To solve the problem, we need to find the value of "n" based on the given information about the revolutions per second made by an electron in different orbits. ### Step-by-Step Solution: 1. **Understanding Frequency**: The frequency (f) of an electron in an orbit is defined as the number of revolutions per second.

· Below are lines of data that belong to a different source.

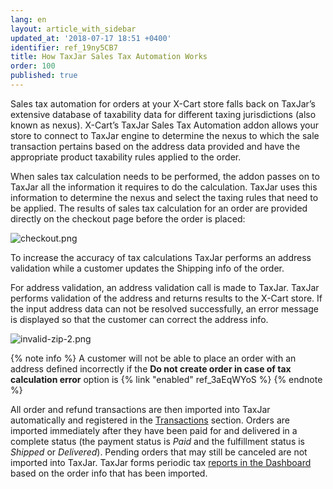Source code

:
 ```yaml
---
lang: en
layout: article_with_sidebar
updated_at: '2018-07-17 18:51 +0400'
identifier: ref_19ny5CB7
title: How TaxJar Sales Tax Automation Works
order: 100
published: true
---
```

Sales tax automation for orders at your X-Cart store falls back on TaxJar’s extensive database of taxability data for different taxing jurisdictions (also known as nexus). X-Cart’s TaxJar Sales Tax Automation addon allows your store to connect to TaxJar engine to determine the nexus to which the sale transaction pertains based on the address data provided and have the appropriate product taxability rules applied to the order. 

When sales tax calculation needs to be performed, the addon passes on to TaxJar all the information it requires to do the calculation. TaxJar uses this information to determine the nexus and select the taxing rules that need to be applied. The results of sales tax calculation for an order are provided directly on the checkout page before the order is placed:

![checkout.png]({{site.baseurl}}/attachments/ref_19ny5CB7/checkout.png)

To increase the accuracy of tax calculations TaxJar performs an address validation while a customer updates the Shipping info of the order. 

For address validation, an address validation call is made to TaxJar. TaxJar performs validation of the address and returns results to the X-Cart store. If the input address data can not be resolved successfully, an error message is displayed so that the customer can correct the address info.

![invalid-zip-2.png]({{site.baseurl}}/attachments/ref_19ny5CB7/invalid-zip-2.png)

{% note info %}
A customer will not be able to place an order with an address defined incorrectly if the **Do not create order in case of tax calculation error** option is {% link "enabled" ref_3aEqWYoS %}
{% endnote %}

All order and refund transactions are then imported into TaxJar automatically and registered in the [Transactions](https://app.taxjar.com/transactions "How TaxJar Sales Tax Automation works") section. Orders are imported immediately after they have been paid for and delivered in a complete status (the payment status is _Paid_ and the fulfillment status is _Shipped_ or _Delivered_). Pending orders that may still be canceled are not imported into TaxJar. TaxJar forms periodic tax [reports in the Dashboard](https://app.taxjar.com/dashboard "How TaxJar Sales Tax Automation works") based on the order info that has been imported.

It can be expressed as: \[ f = \frac{V}{C} \] where \( V \) is the velocity of the electron and \( C \) is the circumference of the orbit. 2. **Circumference of the Orbit**: The circumference \( C \) of an orbit is given by: \[ C = 2\pi r \] where \( r \) is the radius of the orbit. 3. **Velocity of the Electron**: The velocity of the electron in the nth orbit can be derived from Bohr's model of the hydrogen atom: \[ V_n = \frac{e^2}{h} \cdot \frac{1}{n} \] where \( e \) is the charge of the electron and \( h \) is Planck's constant. 4. **Frequency in nth Orbit**: Thus, the frequency of the electron in the nth orbit can be expressed as: \[ f_n = \frac{V_n}{C_n} = \frac{V_n}{2\pi r_n} \] 5. **Comparing Frequencies**: According to the problem, the frequency of the electron in the second orbit (n=2) is 8 times that in the nth orbit: \[ f_2 = 8 f_n \] 6. **Using the Formula for Frequency**: The ratio of frequencies can be expressed as: \[ \frac{f_2}{f_n} = \frac{n^3}{2^3} \] Substituting the known values: \[ 8 = \frac{n^3}{2^3} \] 7. **Solving for n**: Simplifying the equation: \[ 8 = \frac{n^3}{8} \] Multiplying both sides by 8: \[ 64 = n^3 \] Taking the cube root: \[ n = 4 \] ### Final Answer: The value of \( n \) is 4.